The mission will help scientists understand how planets and other
bodies separated into their layers – including cores, mantles and crusts
– early in their histories.
“This is an opportunity to explore a new type of world – not one of
rock or ice, but of metal,” said Psyche Principal Investigator Lindy
Elkins-Tanton of Arizona State University in Tempe. “16 Psyche is the
only known object of its kind in the solar system, and this is the only
way humans will ever visit a core. We learn about inner space by
visiting outer space.”
Psyche, also a robotic mission, is targeted to launch in October of
2023, arriving at the asteroid in 2030, following an Earth gravity
assist spacecraft maneuver in 2024 and a Mars flyby in 2025.
In addition to selecting the Lucy and Psyche missions for formulation, the agency will extend funding for the Near Earth Object Camera (NEOCam)
project for an additional year. The NEOCam space telescope is designed
to survey regions of space closest to Earth’s orbit, where potentially
hazardous asteroids may be found.
“These are true missions of discovery that integrate into NASA’s
larger strategy of investigating how the solar system formed and
evolved,” said NASA’s Planetary Science Director Jim Green. “We’ve
explored terrestrial planets, gas giants, and a range of other bodies
orbiting the sun.

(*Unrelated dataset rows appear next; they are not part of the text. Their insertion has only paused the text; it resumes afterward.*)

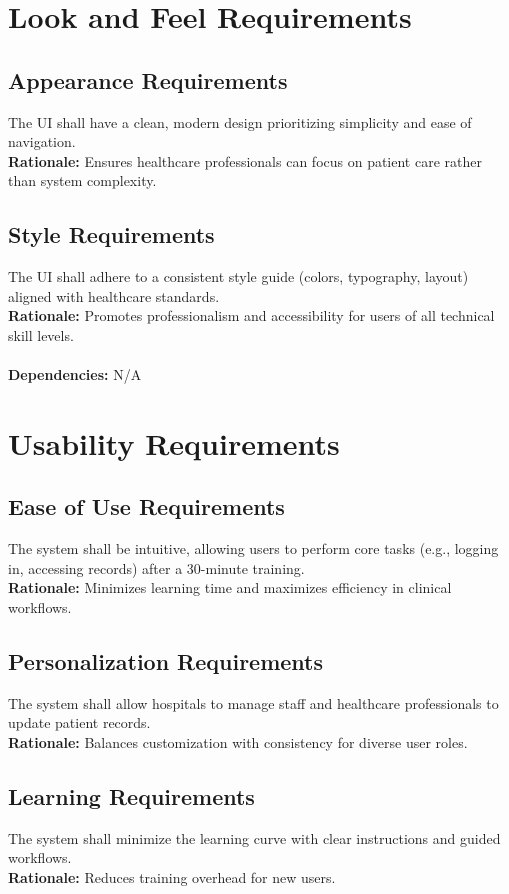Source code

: \documentclass[12pt]{article}
\begin{document}
\begin{itemize}
  \section{Look and Feel Requirements} \label{NFR_LookAndFeel}
\subsection{Appearance Requirements}
The UI shall have a clean, modern design prioritizing simplicity and ease of navigation. \\ 
\textbf{Rationale:} Ensures healthcare professionals can focus on patient care rather than system complexity. 

\subsection{Style Requirements}
The UI shall adhere to a consistent style guide (colors, typography, layout) aligned with healthcare standards. \\ 
\textbf{Rationale:} Promotes professionalism and accessibility for users of all technical skill levels. \\
  \\
\textbf{Dependencies:} N/A

\section{Usability Requirements} \label{NFR_Usability}
\subsection{Ease of Use Requirements}
The system shall be intuitive, allowing users to perform core tasks (e.g., logging in, accessing records) after a 30-minute training.  \\
\textbf{Rationale:} Minimizes learning time and maximizes efficiency in clinical workflows.

\subsection{Personalization Requirements}
The system shall allow hospitals to manage staff and healthcare professionals to update patient records. \\ 
\textbf{Rationale:} Balances customization with consistency for diverse user roles.

\subsection{Learning Requirements}
The system shall minimize the learning curve with clear instructions and guided workflows.  \\
\textbf{Rationale:} Reduces training overhead for new users.


\end{itemize}
\end{document}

Lucy will observe primitive remnants from farther out
in the solar system, while Psyche will directly observe the interior of a
planetary body. These additional pieces of the puzzle will help us
understand how the sun and its family of planets formed, changed over
time, and became places where life could develop and be sustained – and
what the future may hold.”
Discovery Program class missions like these are relatively low-cost,
their development capped at about $450 million. They are managed for
NASA’s Planetary Science Division by the Planetary Missions Program
Office at Marshall Space Flight Center in Huntsville, Alabama. The
missions are designed and led by a principal investigator, who assembles
a team of scientists and engineers, to address key science questions
about the solar system.
The Discovery Program portfolio includes 12 prior selections such as the MESSENGER mission to study Mercury, the Dawn mission to explore asteroids Vesta and Ceres, and the InSight Mars lander, scheduled to launch in May 2018.
NASA’s other missions to asteroids began with the NEAR
orbiter of asteroid Eros, which arrived in 2000, and continues with
Dawn, which orbited Vesta and now is in an extended mission phase at
Ceres. The OSIRIS-REx mission, which launched on Sept. 8, 2016, is
speeding toward a 2018 rendezvous with the asteroid Bennu, and will
deliver a sample back to Earth in 2023. Each mission focuses on a
different aspect of asteroid science to give scientists the broader
picture of solar system formation and evolution.